Возвращаюсь домой. Я доверяю этим людям, их ремесло требует спокойствия, выдержки, гигиены, немедленных решений, они не вправе испытывать отвращение к чему-либо, должны иметь все средства, какие могут понадобиться, знать уязвимые точки человеческого организма, ощущать сопротивление тела и действовать, трудясь над тем, что для них является живым материалом и средством зарабатывать хлеб насущный: мы оставляем им женщину. И все же мое доверие кажется мне трусостью. Ведь в суде меня не страшит, что в моих руках находится судьба человека. Напротив, борьба, которую я поведу, ответственность, взятая на себя, статьи закона, на которые надо ссылаться, правила судебной процедуры — все это возбуждает мою профессиональную энергию. А вот тут, в клинике, наоборот, я сам клиент, клиент врача — как был бы клиентом водопроводчика, — мол, что-то у нас не ладится.

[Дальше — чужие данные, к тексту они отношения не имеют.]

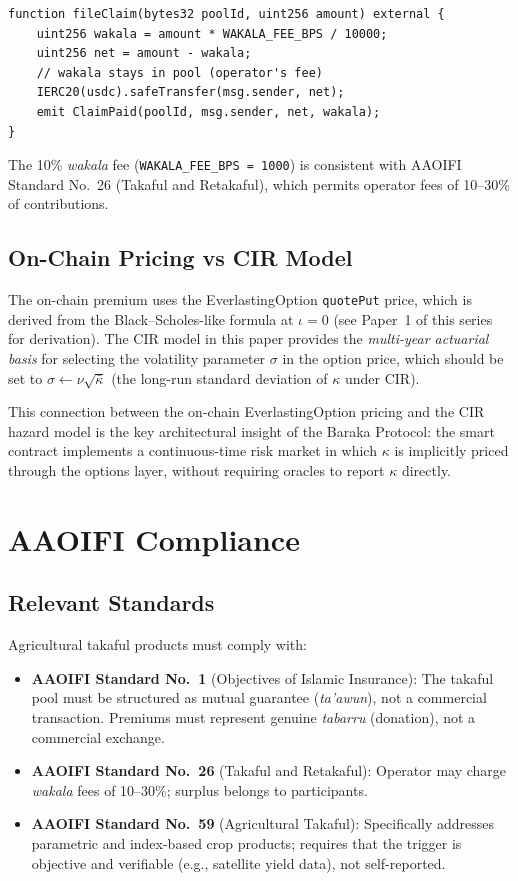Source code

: \documentclass[12pt,a4paper]{article}
\newcommand{\kbar}{\bar{\kappa}}
\newcommand{\tabarru}{\textit{tabarru}}
\newcommand{\wakala}{\textit{wakala}}
\begin{document}
\begin{verbatim}
function fileClaim(bytes32 poolId, uint256 amount) external {
    uint256 wakala = amount * WAKALA_FEE_BPS / 10000;
    uint256 net = amount - wakala;
    // wakala stays in pool (operator's fee)
    IERC20(usdc).safeTransfer(msg.sender, net);
    emit ClaimPaid(poolId, msg.sender, net, wakala);
}
\end{verbatim}

The 10\% \wakala{} fee (\texttt{WAKALA\_FEE\_BPS = 1000}) is consistent with
AAOIFI Standard No.~26 (Takaful and Retakaful), which permits operator fees of
10--30\% of contributions.

\subsection{On-Chain Pricing vs CIR Model}

The on-chain premium uses the EverlastingOption \texttt{quotePut} price, which is
derived from the Black--Scholes-like formula at $\iota=0$ (see Paper~1 of this series
for derivation).
The CIR model in this paper provides the \emph{multi-year actuarial basis} for
selecting the volatility parameter $\sigma$ in the option price, which should be set
to $\sigma \leftarrow \nu\sqrt{\kbar}$ (the long-run standard deviation of $\kappa$
under CIR).

This connection between the on-chain EverlastingOption pricing and the CIR hazard
model is the key architectural insight of the Baraka Protocol:
the smart contract implements a continuous-time risk market in which $\kappa$ is
implicitly priced through the options layer, without requiring oracles to report
$\kappa$ directly.

\section{AAOIFI Compliance}
\label{sec:aaoifi}

\subsection{Relevant Standards}

Agricultural takaful products must comply with:
\begin{itemize}
  \item \textbf{AAOIFI Standard No.~1} (Objectives of Islamic Insurance): The takaful
    pool must be structured as mutual guarantee (\textit{ta'awun}), not a commercial
    transaction. Premiums must represent genuine \tabarru{} (donation), not a
    commercial exchange.
  \item \textbf{AAOIFI Standard No.~26} (Takaful and Retakaful): Operator may charge
    \wakala{} fees of 10--30\%; surplus belongs to participants.
  \item \textbf{AAOIFI Standard No.~59} (Agricultural Takaful): Specifically addresses
    parametric and index-based crop products; requires that the trigger is objective
    and verifiable (e.g., satellite yield data), not self-reported.
\end{itemize}
\end{document}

Мне и оправданий искать не надо. Мариэтт сама просила меня уйти. И она права. Быть там, где рожает твоя жена, присутствовать при этом процессе, пусть даже в самом его начале, без крайней на то необходимости — что это, садизм или глупость? Уже сама любовь, если вдуматься, локализована в пунктах, которые, к сожалению, несут двойную функцию. А когда на свет появляется новая жизнь, рожденная любовью, не представляется ли она чем-то вроде отходов? Пусть будущая мать заслуживает глубокого почтения, но как трудно узнать в этой обезумевшей от боли потной женщине, истекающей кровью, чужой, распластанной, как лягушка, ту вчерашнюю прелестную девушку! От такого зрелища может надолго исчезнуть хрупкое чувство влечения к женщине. Гораздо лучше уйти с самого начала, даже не оставаться в холле, как делают многие мужья, без конца шагая взад и вперед и изводя вопросами каждую медицинскую сестру, вышедшую из родильной палаты. У меня к тому же малодушные глаза. И скажу откровенно: изнеженные уши. Не хватит у меня сил смотреть и слышать, как страдают. Надо уйти подальше от этих мук и перестать думать о них, выждать, чтоб они кончились, а пока чем-нибудь заняться, перелистывать материалы судебного дела — ведь таким образом я буду работать для матери и ребенка. Вполне достойная программа. А что еще можно сделать? Ничего другого не придумаешь. Роды жены — такое испытание, при котором мужчина столь же бесполезен, как трутень, и это неоспоримо.